It used to be that an RPG could have an expansive open world or a strong driving narrative, but not both. Then Monolith Soft’s Xenoblade Chronicles struck Wii like a bolt of lightning. It delivered one of the most sweeping game worlds ever seen up to that point, all while maintaining a tense central narrative that always left players wondering what might happen next. For performing this miracle on an underpowered platform not known for sweeping role-playing adventures, Xenoblade Chronicles is one of the Nintendo games of the decade.
The high-concept premise of Xenoblade Chronicles is thrilling. Instead of traveling around a typical game world, the “world” here consists of the frozen bodies of two giant titans who were once locked in endless combat. Life has blossomed on their bodies, along with different biomes like grasslands and icy wildernesses. At any point in your journey, all you have to do is look up to see a giant titan in the far distance, allowing you to grasp how the whole game world is truly interconnected. Such a bizarre and enticing setup was unprecedented.
The stakes in the narrative feel high too because you watch the bad guys actually kill characters as early as Xenoblade Chronicles’ opening sequence. There is an ongoing war between the Homs (humans) of the Bionis titan and the villainous Mechon (robots) of the Mechonis titan, and a sword called the Monado has been the only thing able to repel the Mechon.
Unlike in most JRPGs, the protagonist, Shulk, is a scientist, which provides a fresh perspective on events. His allies in the party don’t veer too far from standard archetypes but are still a joy to watch develop, like chivalrous former Monado wielder Dunban and graceful princess Melia. Add in exciting plot twists, a bit of romance, and a ridiculously energetic and tone-setting soundtrack, and you have one of the most memorable narratives of the console generation.
The actual game exploration in Xenoblade Chronicles is equally stellar. Environments are enormous and varied, with a gigantic waterfall beside a jungle being one of the most picturesque. Some of them, like the titan’s sword, are especially unique. You can spend dozens of hours doing sidequests for townspeople in these myriad locations, hunting various monsters and so many collectibles. But exploring for the sake of exploring feels rewarding too.

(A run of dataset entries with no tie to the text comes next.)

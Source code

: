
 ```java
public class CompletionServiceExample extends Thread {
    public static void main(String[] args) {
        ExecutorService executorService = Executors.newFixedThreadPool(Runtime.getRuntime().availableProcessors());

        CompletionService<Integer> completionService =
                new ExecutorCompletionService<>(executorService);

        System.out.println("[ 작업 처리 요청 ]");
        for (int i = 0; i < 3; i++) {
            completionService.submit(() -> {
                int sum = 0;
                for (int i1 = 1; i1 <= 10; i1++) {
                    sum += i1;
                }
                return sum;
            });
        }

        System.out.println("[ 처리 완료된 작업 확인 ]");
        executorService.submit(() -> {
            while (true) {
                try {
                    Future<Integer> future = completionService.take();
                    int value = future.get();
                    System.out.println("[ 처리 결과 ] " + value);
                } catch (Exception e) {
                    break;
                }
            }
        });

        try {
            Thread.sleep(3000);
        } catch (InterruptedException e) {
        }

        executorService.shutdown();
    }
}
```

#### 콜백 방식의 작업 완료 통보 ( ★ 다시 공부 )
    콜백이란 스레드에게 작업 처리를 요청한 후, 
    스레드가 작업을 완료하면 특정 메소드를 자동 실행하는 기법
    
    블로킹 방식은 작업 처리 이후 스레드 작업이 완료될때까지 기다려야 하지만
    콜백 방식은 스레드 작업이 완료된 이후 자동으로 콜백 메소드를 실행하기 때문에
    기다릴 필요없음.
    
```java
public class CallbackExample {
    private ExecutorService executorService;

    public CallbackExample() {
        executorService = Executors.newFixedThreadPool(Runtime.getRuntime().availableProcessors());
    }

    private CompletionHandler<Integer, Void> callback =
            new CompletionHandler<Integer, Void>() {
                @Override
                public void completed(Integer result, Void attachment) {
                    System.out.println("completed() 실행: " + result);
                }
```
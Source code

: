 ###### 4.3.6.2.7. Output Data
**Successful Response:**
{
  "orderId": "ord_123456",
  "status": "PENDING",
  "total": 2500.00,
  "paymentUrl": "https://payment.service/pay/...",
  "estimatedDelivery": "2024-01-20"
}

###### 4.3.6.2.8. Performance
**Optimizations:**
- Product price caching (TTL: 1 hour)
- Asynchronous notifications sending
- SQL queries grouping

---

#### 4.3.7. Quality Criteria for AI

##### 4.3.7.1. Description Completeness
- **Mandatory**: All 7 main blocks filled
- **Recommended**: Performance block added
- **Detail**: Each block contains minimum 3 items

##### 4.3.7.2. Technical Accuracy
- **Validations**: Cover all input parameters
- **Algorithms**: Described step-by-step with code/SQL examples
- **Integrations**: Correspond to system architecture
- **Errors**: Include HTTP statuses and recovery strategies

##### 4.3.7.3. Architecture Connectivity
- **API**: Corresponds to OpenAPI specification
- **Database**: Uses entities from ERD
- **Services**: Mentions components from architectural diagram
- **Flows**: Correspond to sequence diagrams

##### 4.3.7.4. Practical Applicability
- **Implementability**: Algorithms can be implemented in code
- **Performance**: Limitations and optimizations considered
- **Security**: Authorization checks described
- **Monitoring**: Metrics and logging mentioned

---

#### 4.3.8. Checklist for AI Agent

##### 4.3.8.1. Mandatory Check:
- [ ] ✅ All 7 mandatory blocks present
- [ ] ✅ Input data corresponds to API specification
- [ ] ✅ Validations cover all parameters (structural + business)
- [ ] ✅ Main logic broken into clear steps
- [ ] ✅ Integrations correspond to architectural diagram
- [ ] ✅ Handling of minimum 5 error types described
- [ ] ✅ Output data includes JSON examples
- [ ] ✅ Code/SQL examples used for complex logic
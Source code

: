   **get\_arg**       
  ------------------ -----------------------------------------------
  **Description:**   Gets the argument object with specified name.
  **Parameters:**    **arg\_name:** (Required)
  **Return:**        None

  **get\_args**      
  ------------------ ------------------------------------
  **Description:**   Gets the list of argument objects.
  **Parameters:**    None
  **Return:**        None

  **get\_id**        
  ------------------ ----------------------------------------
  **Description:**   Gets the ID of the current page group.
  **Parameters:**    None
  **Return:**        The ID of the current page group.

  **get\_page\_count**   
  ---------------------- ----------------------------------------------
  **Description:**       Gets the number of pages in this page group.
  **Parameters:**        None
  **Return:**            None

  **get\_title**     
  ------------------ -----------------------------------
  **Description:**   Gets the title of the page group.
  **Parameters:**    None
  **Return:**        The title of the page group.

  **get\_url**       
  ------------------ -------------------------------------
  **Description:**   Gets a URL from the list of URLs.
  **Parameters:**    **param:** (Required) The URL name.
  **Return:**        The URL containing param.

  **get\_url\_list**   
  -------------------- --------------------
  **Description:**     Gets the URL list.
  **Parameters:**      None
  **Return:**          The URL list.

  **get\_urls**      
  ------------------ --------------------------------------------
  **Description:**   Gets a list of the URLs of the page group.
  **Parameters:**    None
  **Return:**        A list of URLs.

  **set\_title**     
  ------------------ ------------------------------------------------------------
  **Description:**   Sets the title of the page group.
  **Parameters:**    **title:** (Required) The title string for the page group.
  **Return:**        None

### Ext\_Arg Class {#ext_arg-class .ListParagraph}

Lastly, the combat system is a practical compromise between traditional turn-based combat and on-the-fly MMO-style combat. Attacks work on a cooldown and are more effective when used from a certain angle relative to the enemy. Status effects can also stack for more serious effects when inflicted in a certain order too. Different party members come with different fighting styles as well, so it’s rewarding to try out different party combinations. Ultimately, the combat isn’t perfect by any means, but it involves more active strategy than compared to that of, say, Final Fantasy XII, where you set up some gambits and then the game plays itself.
In fact, I would go one step further and say neither Xenoblade Chronicles X nor Chronicles 2 ultimately lives up to the standard set by the original. XCX has maybe the most expansive world ever seen in a game, but the story is a throwaway afterthought and combat becomes far too easy once you get your hands on giant robots. XC2 fares even worse, recycling too many plot elements of the original without bringing innovation of its own, and combat almost only ever becomes difficult when you’re underleveled.
It just serves to highlight even further what an incredible balancing act Xenoblade Chronicles was. The narrative played with themes from Xenogears and Xenosaga while still feeling original. The characters were a bit familiar but still all worth cheering on. The soundtrack could trade between blistering metal guitars and somber reflection. And the combat wasn’t traditionally turn-based, but it fit the adventure and was engaging enough to sate a stubborn old purist like me.
Xenoblade Chronicles was truly a once-in-a-generation experience. So it’s pretty shrewd that Nintendo and Monolith Soft re-released it for New Nintendo 3DS — and that it’s being totally revamped for a new generation with Xenoblade Chronicles: Definitive Edition on Nintendo Switch.